ISS and Shuttle photos (and photoblog recommendation)

Aug 20, 2007 09:16

My delightful friend golux_org, among his other excellent qualities, is an astronomy buff and a photographer. He posts a daily photo at http://photo.bluebrook.com/potd.html, which I read through its LJ feed, bluebrook_potd. Usually he posts (gorgeous) nature scenes, but today’s photo is of the ISS, with the shuttle docked, passing overhead on Saturday. As it happens, I was there when he took that photo, and it was pretty impressive. To my eyes, it looked about as bright as Venus, and it crossed about three quarters of the sky before rapidly dimming and disappearing as it entered Earth’s shadow.
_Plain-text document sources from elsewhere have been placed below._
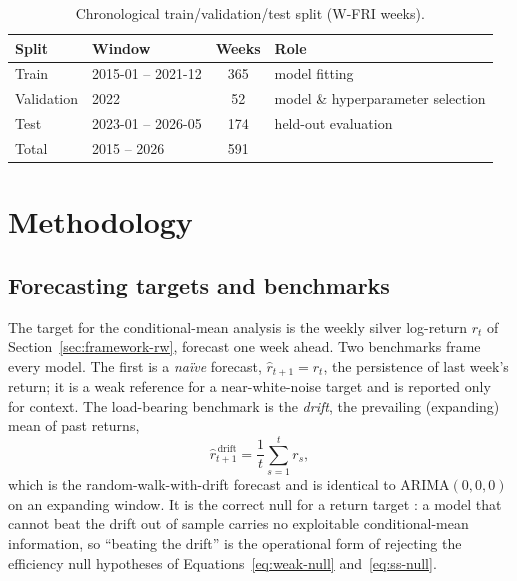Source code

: \documentclass[12pt, a4paper]{article}
\begin{document}
\begin{table}[htbp]
    \centering
    \caption{Chronological train/validation/test split (W-FRI weeks).}
    \label{tab:split}
    \begin{tabular}{llcl}
        \toprule
        Split      & Window               & Weeks & Role \\
        \midrule
        Train      & 2015-01 -- 2021-12   & 365   & model fitting \\
        Validation & 2022                 & 52    & model \& hyperparameter selection \\
        Test       & 2023-01 -- 2026-05   & 174   & held-out evaluation \\
        \midrule
        Total      & 2015 -- 2026         & 591   & \\
        \bottomrule
    \end{tabular}
\end{table}

\section{Methodology}
\label{sec:method}

\subsection{Forecasting targets and benchmarks}
\label{sec:method-target}

The target for the conditional-mean analysis is the weekly silver log-return \(r_t\) of
Section~\ref{sec:framework-rw}, forecast one week ahead. Two benchmarks frame every model.
The first is a \emph{na\"ive} forecast, \(\hat r_{t+1} = r_t\), the persistence of last
week's return; it is a weak reference for a near-white-noise target and is reported only
for context. The load-bearing benchmark is the \emph{drift}, the prevailing (expanding)
mean of past returns,
\begin{equation}
    \hat r_{t+1}^{\,\text{drift}} = \frac{1}{t}\sum_{s=1}^{t} r_s,
    \label{eq:drift}
\end{equation}
which is the random-walk-with-drift forecast and is identical to \(\mathrm{ARIMA}(0,0,0)\)
on an expanding window. It is the correct null for a return target
\parencite{welch2008,campbell2008}: a model that cannot beat the drift out of sample
carries no exploitable conditional-mean information, so ``beating the drift'' is the
operational form of rejecting the efficiency null hypotheses of Equations~\eqref{eq:weak-null}
and~\eqref{eq:ss-null}.
\end{document}
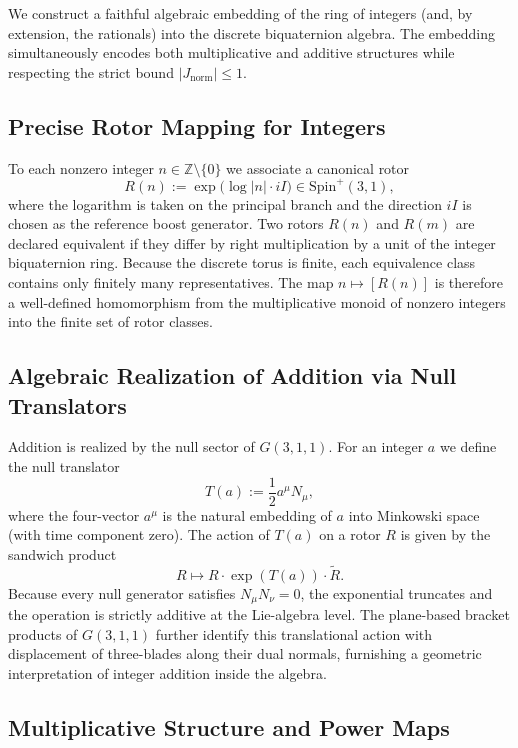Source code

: \documentclass[a4paper]{article}
\theoremstyle{definition}
\theoremstyle{remark}
\newcommand{\Jnorm}{J_{\mathrm{norm}}}
\begin{document}
We construct a faithful algebraic embedding of the ring of integers (and, by extension, the rationals) into the discrete biquaternion algebra. The embedding simultaneously encodes both multiplicative and additive structures while respecting the strict bound \( |\Jnorm| \leq 1 \).

\subsection{Precise Rotor Mapping for Integers}

To each nonzero integer \( n \in \mathbb{Z} \setminus \{0\} \) we associate a canonical rotor
\[
R(n) := \exp\bigl( \log |n| \cdot iI \bigr) \in \mathrm{Spin}^+(3,1),
\]
where the logarithm is taken on the principal branch and the direction \( iI \) is chosen as the reference boost generator. Two rotors \( R(n) \) and \( R(m) \) are declared equivalent if they differ by right multiplication by a unit of the integer biquaternion ring. Because the discrete torus is finite, each equivalence class contains only finitely many representatives. The map \( n \mapsto [R(n)] \) is therefore a well-defined homomorphism from the multiplicative monoid of nonzero integers into the finite set of rotor classes.

\subsection{Algebraic Realization of Addition via Null Translators}

Addition is realized by the null sector of \( G(3,1,1) \). For an integer \( a \) we define the null translator
\[
T(a) := \frac12 a^\mu N_\mu,
\]
where the four-vector \( a^\mu \) is the natural embedding of \( a \) into Minkowski space (with time component zero). The action of \( T(a) \) on a rotor \( R \) is given by the sandwich product
\[
R \mapsto R \cdot \exp(T(a)) \cdot \widetilde{R}.
\]
Because every null generator satisfies \( N_\mu N_\nu = 0 \), the exponential truncates and the operation is strictly additive at the Lie-algebra level. The plane-based bracket products of \( G(3,1,1) \) further identify this translational action with displacement of three-blades along their dual normals, furnishing a geometric interpretation of integer addition inside the algebra.

\subsection{Multiplicative Structure and Power Maps}
\end{document}
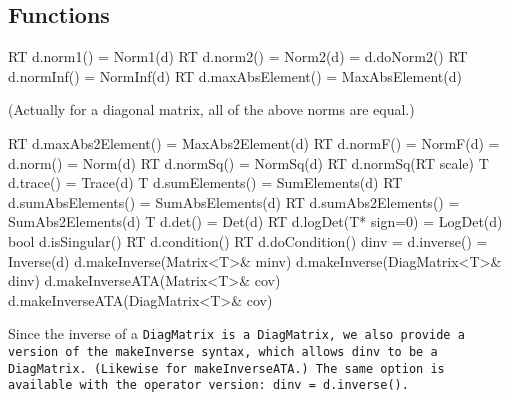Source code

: \subsection{Functions}
\label{DiagMatrix_Functions}

\begin{tmvcode}
RT d.norm1() = Norm1(d)
RT d.norm2() = Norm2(d) = d.doNorm2()
RT d.normInf() = NormInf(d)
RT d.maxAbsElement() = MaxAbsElement(d)
\end{tmvcode}
(Actually for a diagonal matrix, all of the above norms are equal.)
\begin{tmvcode}
RT d.maxAbs2Element() = MaxAbs2Element(d)
RT d.normF() = NormF(d) = d.norm() = Norm(d)
RT d.normSq() = NormSq(d)
RT d.normSq(RT scale)
T d.trace() = Trace(d)
T d.sumElements() = SumElements(d)
RT d.sumAbsElements() = SumAbsElements(d)
RT d.sumAbs2Elements() = SumAbs2Elements(d)
T d.det() = Det(d)
RT d.logDet(T* sign=0) = LogDet(d)
bool d.isSingular()
RT d.condition()
RT d.doCondition()
dinv = d.inverse() = Inverse(d)
d.makeInverse(Matrix<T>& minv)
d.makeInverse(DiagMatrix<T>& dinv)
d.makeInverseATA(Matrix<T>& cov)
d.makeInverseATA(DiagMatrix<T>& cov)
\end{tmvcode}
Since the inverse of a \tt{DiagMatrix} is a \tt{DiagMatrix},
we also provide a version of the \tt{makeInverse} syntax, which allows dinv
to be a \tt{DiagMatrix}.  (Likewise for \tt{makeInverseATA}.)  The same option is 
available with the operator version: \tt{dinv = d.inverse()}.


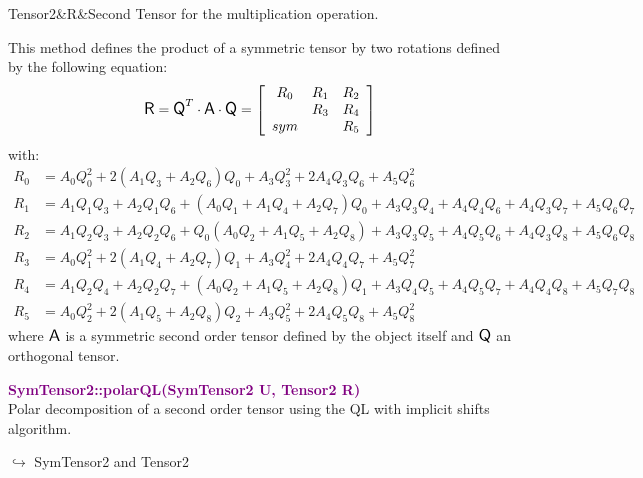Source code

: \begin{tcolorbox}[width=\textwidth,myArgs,tabularx={ll|R}]
Tensor2&R&Second Tensor for the multiplication operation.
\end{tcolorbox}

This method defines the product of a symmetric tensor by two rotations defined by the following equation:
\begin{equation*}
\mbox{\large\ensuremath{\mathsf{R}}} = \mbox{\large\ensuremath{\mathsf{Q}}}^T \cdot \mbox{\large\ensuremath{\mathsf{A}}} \cdot \mbox{\large\ensuremath{\mathsf{Q}}} =\left[\begin{array}{ccc}
R_0 & R_1 & R_2\\
& R_3 & R_4\\
sym &  & R_5
\end{array}\right]
\end{equation*}
with:
\begin{align*}
R_0 &= A_0 Q_0^2 + 2 (A_1 Q_3 + A_2 Q_6) Q_0 + A_3 Q_3^2 + 2 A_4 Q_3 Q_6 + A_5 Q_6^2 \\
R_1 &= A_1 Q_1 Q_3 +A_2 Q_1 Q_6 + (A_0 Q_1 + A_1 Q_4 + A_2 Q_7) Q_0+ A_3 Q_3 Q_4 + A_4 Q_4 Q_6 + A_4 Q_3 Q_7 + A_5 Q_6 Q_7\\
R_2 &= A_1 Q_2 Q_3 + A_2 Q_2 Q_6 + Q_0 (A_0 Q_2 + A_1 Q_5 + A_2 Q_8) + A_3 Q_3 Q_5 + A_4 Q_5 Q_6 + A_4 Q_3 Q_8 + A_5 Q_6 Q_8\\
R_3 &= A_0 Q_1^2 + 2 (A_1 Q_4 + A_2 Q_7)Q_1 + A_3 Q_4^2 + 2 A_4 Q_4 Q_7 + A_5 Q_7^2\\
R_4 &= A_1 Q_2 Q_4 + A_2 Q_2 Q_7 + (A_0 Q_2 + A_1 Q_5 + A_2 Q_8)Q_1 + A_3 Q_4 Q_5 + A_4 Q_5 Q_7 + A_4 Q_4 Q_8 + A_5 Q_7 Q_8\\
R_5 &= A_0 Q_2^2 + 2 (A_1 Q_5 + A_2 Q_8) Q_2 + A_3 Q_5^2 + 2 A_4 Q_5 Q_8 + A_5 Q_8^2
\end{align*}
where $\mbox{\large\ensuremath{\mathsf{A}}}$ is a symmetric second order tensor defined by the object itself and $\mbox{\large\ensuremath{\mathsf{Q}}}$ an orthogonal tensor.

\textcolor{purple}{\textbf{SymTensor2::polarQL(SymTensor2 U, Tensor2 R)}}\label{SymTensor2::polarQL(SymTensor2 U, Tensor2 R)}\\
Polar decomposition of a second order tensor using the QL with implicit shifts algorithm.\vspace*{-0.5em}
\begin{tcolorbox}[grow to left by=-1cm, width=\textwidth-1cm,myArgs,tabularx={l|R}]
$\hookrightarrow$ SymTensor2 and Tensor2
\end{tcolorbox}

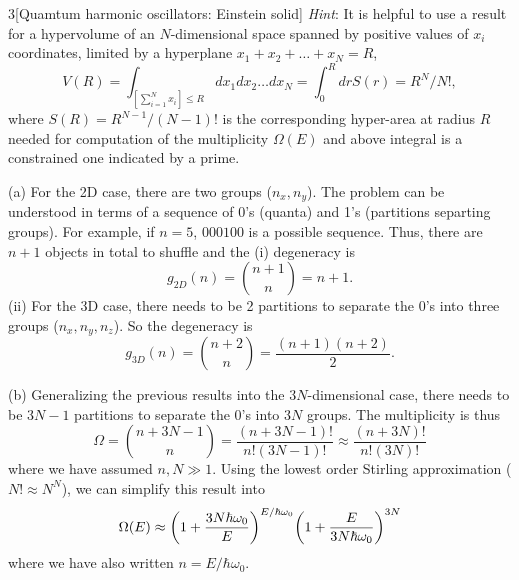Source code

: \documentclass[12pt]{article}
\begin{document}
\begin{problem}{3}[Quamtum harmonic oscillators: Einstein solid]
\textit{Hint}: It is helpful to use a result for a hypervolume of an
$N$-dimensional space spanned by positive values of $x_i$ coordinates, limited
by a hyperplane $x_1+x_2+\hdots+x_N=R$,
\begin{equation}
    V(R)=\int_{[\sum_{i=1}^Nx_i]\leq R}dx_1dx_2\hdots
    dx_N=\int_0^RdrS(r)=R^N/N!,
\end{equation}
where $S(R)=R^{N-1}/(N-1)!$ is the corresponding hyper-area at radius $R$ needed
for computation of the multiplicity $\Omega(E)$ and above integral is a
constrained one indicated by a prime.
\begin{solution}
(a) For the 2D case, there are two groups ($n_x,n_y$). The problem can be
understood in terms of a sequence of 0's (quanta) and 1's (partitions separting
groups). For example, if $n=5$, $000100$ is a possible sequence. Thus, there are
$n+1$ objects in total to shuffle and the (i) degeneracy is
\begin{equation}
    g_{2D}(n)=\binom{n+1}{n}=n+1.
\end{equation}
(ii) For the 3D case, there needs to be 2 partitions to separate the 0's into
three groups ($n_x,n_y,n_z$). So the degeneracy is
\begin{equation}
    g_{3D}(n)=\binom{n+2}{n}=\frac{(n+1)(n+2)}{2}.
\end{equation}

(b) Generalizing the previous results into the $3N$-dimensional case, there
needs to be $3N-1$ partitions to separate the 0's into $3N$ groups. The
multiplicity is thus
\begin{equation}
    \Omega=\binom{n+3N-1}{n}=\frac{(n+3N-1)!}{n!(3N-1)!}
    \approx\frac{(n+3N)!}{n!(3N)!}
\end{equation}
where we have assumed $n,N\gg 1$. Using the lowest order Stirling approximation
($N!\approx N^N$), we can simplify this result into
\begin{equation}
    \Omega(E)\approx\qty(1+\frac{3N\hbar\omega_0}{E})^{E/\hbar\omega_0}
    \qty(1+\frac{E}{3N\hbar\omega_0})^{3N}
\end{equation}
where we have also written $n=E/\hbar\omega_0$.


\end{solution}
\end{problem}
\end{document}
It was visible to us (given that trees and buildings blocked our view as it rose) for a minute or so.

On a related subject golux_org reminded me that our mutual friend dalek (a/k/a Marek), who works with the Clay Center Observatory, was one of the people who took this impressively detailed ground-based photo of the ISS and Atlantis during the previous shuttle mission to the ISS. Atlantis is docked to the bottom-left of the main space station body, between the two large groups of solar panels, mostly in shadow and pointed away (with the main engines pointed towards earth), so we’re looking at the rear of the shuttle. The ISS is well-lit. It’s worth clicking through the picture on that page to the higher-resolution version; you can see considerably more detail.

(BTW, my userpic for this post is the Hubble Space Telescope; nothing to do with the ISS.)